Task instructions> The copy you give must match the listing below exactly and contain no pictures.

>>>

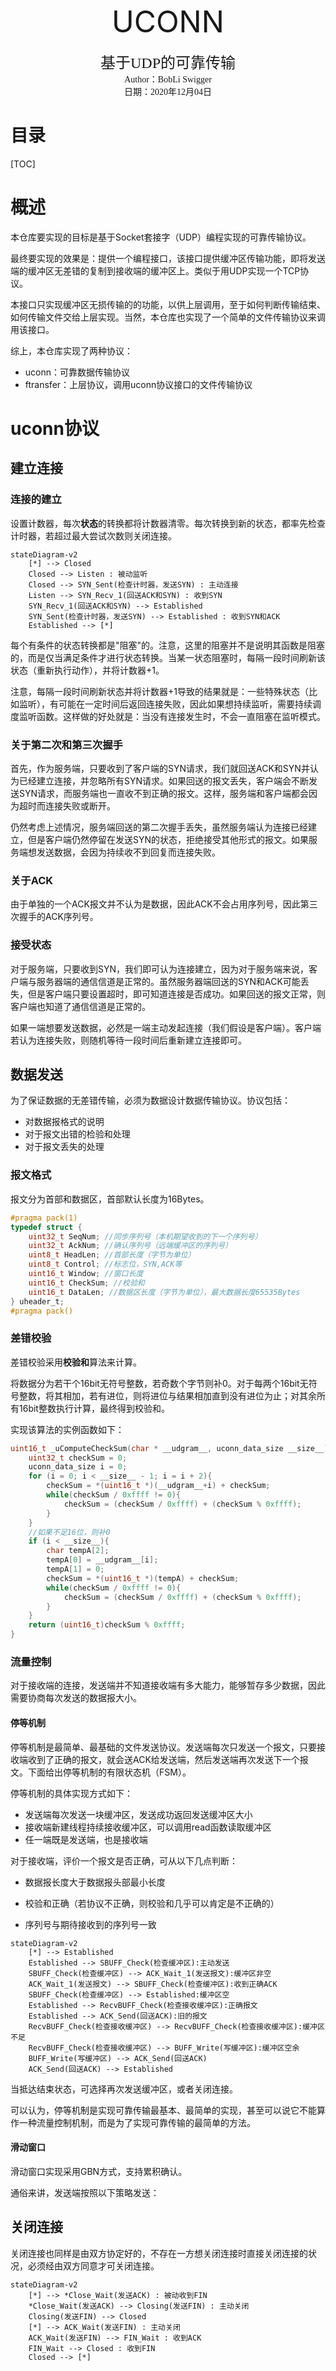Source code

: <p>
	<center><font size=8>UCONN</font></center><br>
	<center><font size=5 face="楷体">基于UDP的可靠传输</font></center>
	<center><font face="楷体">Author：BobLi Swigger</font></center>
	<center><font face="楷体">日期：2020年12月04日</font></center>
</p>


<h1>目录</h1>

[TOC]

# 概述

本仓库要实现的目标是基于Socket套接字（UDP）编程实现的可靠传输协议。

最终要实现的效果是：提供一个编程接口，该接口提供缓冲区传输功能，即将发送端的缓冲区无差错的复制到接收端的缓冲区上。类似于用UDP实现一个TCP协议。

本接口只实现缓冲区无损传输的的功能，以供上层调用，至于如何判断传输结束、如何传输文件交给上层实现。当然，本仓库也实现了一个简单的文件传输协议来调用该接口。

综上，本仓库实现了两种协议：

* uconn：可靠数据传输协议
* ftransfer：上层协议，调用uconn协议接口的文件传输协议

# uconn协议

## 建立连接

### 连接的建立

设置计数器，每次**状态**的转换都将计数器清零。每次转换到新的状态，都率先检查计时器，若超过最大尝试次数则关闭连接。

```mermaid
stateDiagram-v2
	[*] --> Closed
	Closed --> Listen : 被动监听
	Closed --> SYN_Sent(检查计时器，发送SYN) : 主动连接
	Listen --> SYN_Recv_1(回送ACK和SYN) : 收到SYN
	SYN_Recv_1(回送ACK和SYN) --> Established
	SYN_Sent(检查计时器，发送SYN) --> Established : 收到SYN和ACK
	Established --> [*]
```

每个有条件的状态转换都是"阻塞"的。注意，这里的阻塞并不是说明其函数是阻塞的，而是仅当满足条件才进行状态转换。当某一状态阻塞时，每隔一段时间刷新该状态（重新执行动作），并将计数器+1。

注意，每隔一段时间刷新状态并将计数器+1导致的结果就是：一些特殊状态（比如监听），有可能在一定时间后返回连接失败，因此如果想持续监听，需要持续调度监听函数。这样做的好处就是：当没有连接发生时，不会一直阻塞在监听模式。

### 关于第二次和第三次握手

首先，作为服务端，只要收到了客户端的SYN请求，我们就回送ACK和SYN并认为已经建立连接，并忽略所有SYN请求。如果回送的报文丢失，客户端会不断发送SYN请求，而服务端也一直收不到正确的报文。这样，服务端和客户端都会因为超时而连接失败或断开。

仍然考虑上述情况，服务端回送的第二次握手丢失，虽然服务端认为连接已经建立，但是客户端仍然停留在发送SYN的状态，拒绝接受其他形式的报文。如果服务端想发送数据，会因为持续收不到回复而连接失败。

### 关于ACK

由于单独的一个ACK报文并不认为是数据，因此ACK不会占用序列号，因此第三次握手的ACK序列号。

### 接受状态

对于服务端，只要收到SYN，我们即可认为连接建立，因为对于服务端来说，客户端与服务器端的通信信道是正常的。虽然服务器端回送的SYN和ACK可能丢失，但是客户端只要设置超时，即可知道连接是否成功。如果回送的报文正常，则客户端也知道了通信信道是正常的。

如果一端想要发送数据，必然是一端主动发起连接（我们假设是客户端）。客户端若认为连接失败，则随机等待一段时间后重新建立连接即可。

## 数据发送

为了保证数据的无差错传输，必须为数据设计数据传输协议。协议包括：

* 对数据报格式的说明
* 对于报文出错的检验和处理
* 对于报文丢失的处理

### 报文格式

报文分为首部和数据区，首部默认长度为16Bytes。

```c
#pragma pack(1)
typedef struct {
    uint32_t SeqNum; //同步序列号（本机期望收到的下一个序列号）
    uint32_t AckNum; //确认序列号（远端缓冲区的序列号）
    uint8_t HeadLen; //首部长度（字节为单位）
    uint8_t Control; //标志位，SYN,ACK等
    uint16_t Window; //窗口长度
    uint16_t CheckSum; //校验和
    uint16_t DataLen; //数据区长度（字节为单位），最大数据长度65535Bytes
} uheader_t;
#pragma pack()
```

### 差错校验

差错校验采用**校验和**算法来计算。

将数据分为若干个16bit无符号整数，若奇数个字节则补0。对于每两个16bit无符号整数，将其相加，若有进位，则将进位与结果相加直到没有进位为止；对其余所有16bit整数执行计算，最终得到校验和。

实现该算法的实例函数如下：

```c
uint16_t _uComputeCheckSum(char * __udgram__, uconn_data_size __size__){
    uint32_t checkSum = 0;
    uconn_data_size i = 0;
    for (i = 0; i < __size__ - 1; i = i + 2){
        checkSum = *(uint16_t *)(__udgram__+i) + checkSum;
        while(checkSum / 0xffff != 0){
            checkSum = (checkSum / 0xffff) + (checkSum % 0xffff);
        }
    }
    //如果不足16位，则补0
    if (i < __size__){
        char tempA[2];
        tempA[0] = __udgram__[i];
        tempA[1] = 0;
        checkSum = *(uint16_t *)(tempA) + checkSum;
        while(checkSum / 0xffff != 0){
            checkSum = (checkSum / 0xffff) + (checkSum % 0xffff);
        }
    }
    return (uint16_t)checkSum % 0xffff;
}
```

### 流量控制

对于接收端的连接，发送端并不知道接收端有多大能力，能够暂存多少数据，因此需要协商每次发送的数据报大小。

#### 停等机制

停等机制是最简单、最基础的文件发送协议。发送端每次只发送一个报文，只要接收端收到了正确的报文，就会送ACK给发送端，然后发送端再次发送下一个报文。下面给出停等机制的有限状态机（FSM）。

停等机制的具体实现方式如下：

* 发送端每次发送一块缓冲区，发送成功返回发送缓冲区大小
* 接收端新建线程持续接收缓冲区，可以调用read函数读取缓冲区
* 任一端既是发送端，也是接收端

对于接收端，评价一个报文是否正确，可从以下几点判断：

* 数据报长度大于数据报头部最小长度

* 校验和正确（若协议不正确，则校验和几乎可以肯定是不正确的）
* 序列号与期待接收到的序列号一致

```mermaid
stateDiagram-v2
	[*] --> Established
	Established --> SBUFF_Check(检查缓冲区):主动发送
	SBUFF_Check(检查缓冲区) --> ACK_Wait_1(发送报文):缓冲区非空
	ACK_Wait_1(发送报文) --> SBUFF_Check(检查缓冲区):收到正确ACK
	SBUFF_Check(检查缓冲区) --> Established:缓冲区空
	Established --> RecvBUFF_Check(检查接收缓冲区):正确报文
	Established --> ACK_Send(回送ACK):旧的报文
	RecvBUFF_Check(检查接收缓冲区) --> RecvBUFF_Check(检查接收缓冲区):缓冲区不足
	RecvBUFF_Check(检查接收缓冲区) --> BUFF_Write(写缓冲区):缓冲区空余
	BUFF_Write(写缓冲区) --> ACK_Send(回送ACK)
	ACK_Send(回送ACK) --> Established
```

当抵达结束状态，可选择再次发送缓冲区，或者关闭连接。

可以认为，停等机制是实现可靠传输最基本、最简单的实现，甚至可以说它不能算作一种流量控制机制，而是为了实现可靠传输的最简单的方法。

#### 滑动窗口

滑动窗口实现采用GBN方式，支持累积确认。

通俗来讲，发送端按照以下策略发送：



## 关闭连接

关闭连接也同样是由双方协定好的，不存在一方想关闭连接时直接关闭连接的状况，必须经由双方同意才可关闭连接。

```mermaid
stateDiagram-v2
	[*] --> *Close_Wait(发送ACK) : 被动收到FIN
	*Close_Wait(发送ACK) --> Closing(发送FIN) : 主动关闭
	Closing(发送FIN) --> Closed
	[*] --> ACK_Wait(发送FIN) : 主动关闭
	ACK_Wait(发送FIN) --> FIN_Wait : 收到ACK
	FIN_Wait --> Closed : 收到FIN
	Closed --> [*]
```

<<<

Response for this exercise>
Source code

: <p>
	<center><font size=8>UCONN</font></center><br>
	<center><font size=5 face="楷体">基于UDP的可靠传输</font></center>
	<center><font face="楷体">Author：BobLi Swigger</font></center>
	<center><font face="楷体">日期：2020年12月04日</font></center>
</p>


<h1>目录</h1>

[TOC]

# 概述

本仓库要实现的目标是基于Socket套接字（UDP）编程实现的可靠传输协议。

最终要实现的效果是：提供一个编程接口，该接口提供缓冲区传输功能，即将发送端的缓冲区无差错的复制到接收端的缓冲区上。类似于用UDP实现一个TCP协议。

本接口只实现缓冲区无损传输的的功能，以供上层调用，至于如何判断传输结束、如何传输文件交给上层实现。当然，本仓库也实现了一个简单的文件传输协议来调用该接口。

综上，本仓库实现了两种协议：

* uconn：可靠数据传输协议
* ftransfer：上层协议，调用uconn协议接口的文件传输协议

# uconn协议

## 建立连接

### 连接的建立

设置计数器，每次**状态**的转换都将计数器清零。每次转换到新的状态，都率先检查计时器，若超过最大尝试次数则关闭连接。

```mermaid
stateDiagram-v2
	[*] --> Closed
	Closed --> Listen : 被动监听
	Closed --> SYN_Sent(检查计时器，发送SYN) : 主动连接
	Listen --> SYN_Recv_1(回送ACK和SYN) : 收到SYN
	SYN_Recv_1(回送ACK和SYN) --> Established
	SYN_Sent(检查计时器，发送SYN) --> Established : 收到SYN和ACK
	Established --> [*]
```

每个有条件的状态转换都是"阻塞"的。注意，这里的阻塞并不是说明其函数是阻塞的，而是仅当满足条件才进行状态转换。当某一状态阻塞时，每隔一段时间刷新该状态（重新执行动作），并将计数器+1。

注意，每隔一段时间刷新状态并将计数器+1导致的结果就是：一些特殊状态（比如监听），有可能在一定时间后返回连接失败，因此如果想持续监听，需要持续调度监听函数。这样做的好处就是：当没有连接发生时，不会一直阻塞在监听模式。

### 关于第二次和第三次握手

首先，作为服务端，只要收到了客户端的SYN请求，我们就回送ACK和SYN并认为已经建立连接，并忽略所有SYN请求。如果回送的报文丢失，客户端会不断发送SYN请求，而服务端也一直收不到正确的报文。这样，服务端和客户端都会因为超时而连接失败或断开。

仍然考虑上述情况，服务端回送的第二次握手丢失，虽然服务端认为连接已经建立，但是客户端仍然停留在发送SYN的状态，拒绝接受其他形式的报文。如果服务端想发送数据，会因为持续收不到回复而连接失败。

### 关于ACK

由于单独的一个ACK报文并不认为是数据，因此ACK不会占用序列号，因此第三次握手的ACK序列号。

### 接受状态

对于服务端，只要收到SYN，我们即可认为连接建立，因为对于服务端来说，客户端与服务器端的通信信道是正常的。虽然服务器端回送的SYN和ACK可能丢失，但是客户端只要设置超时，即可知道连接是否成功。如果回送的报文正常，则客户端也知道了通信信道是正常的。

如果一端想要发送数据，必然是一端主动发起连接（我们假设是客户端）。客户端若认为连接失败，则随机等待一段时间后重新建立连接即可。

## 数据发送

为了保证数据的无差错传输，必须为数据设计数据传输协议。协议包括：

* 对数据报格式的说明
* 对于报文出错的检验和处理
* 对于报文丢失的处理

### 报文格式

报文分为首部和数据区，首部默认长度为16Bytes。

```c
#pragma pack(1)
typedef struct {
    uint32_t SeqNum; //同步序列号（本机期望收到的下一个序列号）
    uint32_t AckNum; //确认序列号（远端缓冲区的序列号）
    uint8_t HeadLen; //首部长度（字节为单位）
    uint8_t Control; //标志位，SYN,ACK等
    uint16_t Window; //窗口长度
    uint16_t CheckSum; //校验和
    uint16_t DataLen; //数据区长度（字节为单位），最大数据长度65535Bytes
} uheader_t;
#pragma pack()
```

### 差错校验

差错校验采用**校验和**算法来计算。

将数据分为若干个16bit无符号整数，若奇数个字节则补0。对于每两个16bit无符号整数，将其相加，若有进位，则将进位与结果相加直到没有进位为止；对其余所有16bit整数执行计算，最终得到校验和。

实现该算法的实例函数如下：

```c
uint16_t _uComputeCheckSum(char * __udgram__, uconn_data_size __size__){
    uint32_t checkSum = 0;
    uconn_data_size i = 0;
    for (i = 0; i < __size__ - 1; i = i + 2){
        checkSum = *(uint16_t *)(__udgram__+i) + checkSum;
        while(checkSum / 0xffff != 0){
            checkSum = (checkSum / 0xffff) + (checkSum % 0xffff);
        }
    }
    //如果不足16位，则补0
    if (i < __size__){
        char tempA[2];
        tempA[0] = __udgram__[i];
        tempA[1] = 0;
        checkSum = *(uint16_t *)(tempA) + checkSum;
        while(checkSum / 0xffff != 0){
            checkSum = (checkSum / 0xffff) + (checkSum % 0xffff);
        }
    }
    return (uint16_t)checkSum % 0xffff;
}
```

### 流量控制

对于接收端的连接，发送端并不知道接收端有多大能力，能够暂存多少数据，因此需要协商每次发送的数据报大小。

#### 停等机制

停等机制是最简单、最基础的文件发送协议。发送端每次只发送一个报文，只要接收端收到了正确的报文，就会送ACK给发送端，然后发送端再次发送下一个报文。下面给出停等机制的有限状态机（FSM）。

停等机制的具体实现方式如下：

* 发送端每次发送一块缓冲区，发送成功返回发送缓冲区大小
* 接收端新建线程持续接收缓冲区，可以调用read函数读取缓冲区
* 任一端既是发送端，也是接收端

对于接收端，评价一个报文是否正确，可从以下几点判断：

* 数据报长度大于数据报头部最小长度

* 校验和正确（若协议不正确，则校验和几乎可以肯定是不正确的）
* 序列号与期待接收到的序列号一致

```mermaid
stateDiagram-v2
	[*] --> Established
	Established --> SBUFF_Check(检查缓冲区):主动发送
	SBUFF_Check(检查缓冲区) --> ACK_Wait_1(发送报文):缓冲区非空
	ACK_Wait_1(发送报文) --> SBUFF_Check(检查缓冲区):收到正确ACK
	SBUFF_Check(检查缓冲区) --> Established:缓冲区空
	Established --> RecvBUFF_Check(检查接收缓冲区):正确报文
	Established --> ACK_Send(回送ACK):旧的报文
	RecvBUFF_Check(检查接收缓冲区) --> RecvBUFF_Check(检查接收缓冲区):缓冲区不足
	RecvBUFF_Check(检查接收缓冲区) --> BUFF_Write(写缓冲区):缓冲区空余
	BUFF_Write(写缓冲区) --> ACK_Send(回送ACK)
	ACK_Send(回送ACK) --> Established
```

当抵达结束状态，可选择再次发送缓冲区，或者关闭连接。

可以认为，停等机制是实现可靠传输最基本、最简单的实现，甚至可以说它不能算作一种流量控制机制，而是为了实现可靠传输的最简单的方法。

#### 滑动窗口

滑动窗口实现采用GBN方式，支持累积确认。

通俗来讲，发送端按照以下策略发送：



## 关闭连接

关闭连接也同样是由双方协定好的，不存在一方想关闭连接时直接关闭连接的状况，必须经由双方同意才可关闭连接。

```mermaid
stateDiagram-v2
	[*] --> *Close_Wait(发送ACK) : 被动收到FIN
	*Close_Wait(发送ACK) --> Closing(发送FIN) : 主动关闭
	Closing(发送FIN) --> Closed
	[*] --> ACK_Wait(发送FIN) : 主动关闭
	ACK_Wait(发送FIN) --> FIN_Wait : 收到ACK
	FIN_Wait --> Closed : 收到FIN
	Closed --> [*]
```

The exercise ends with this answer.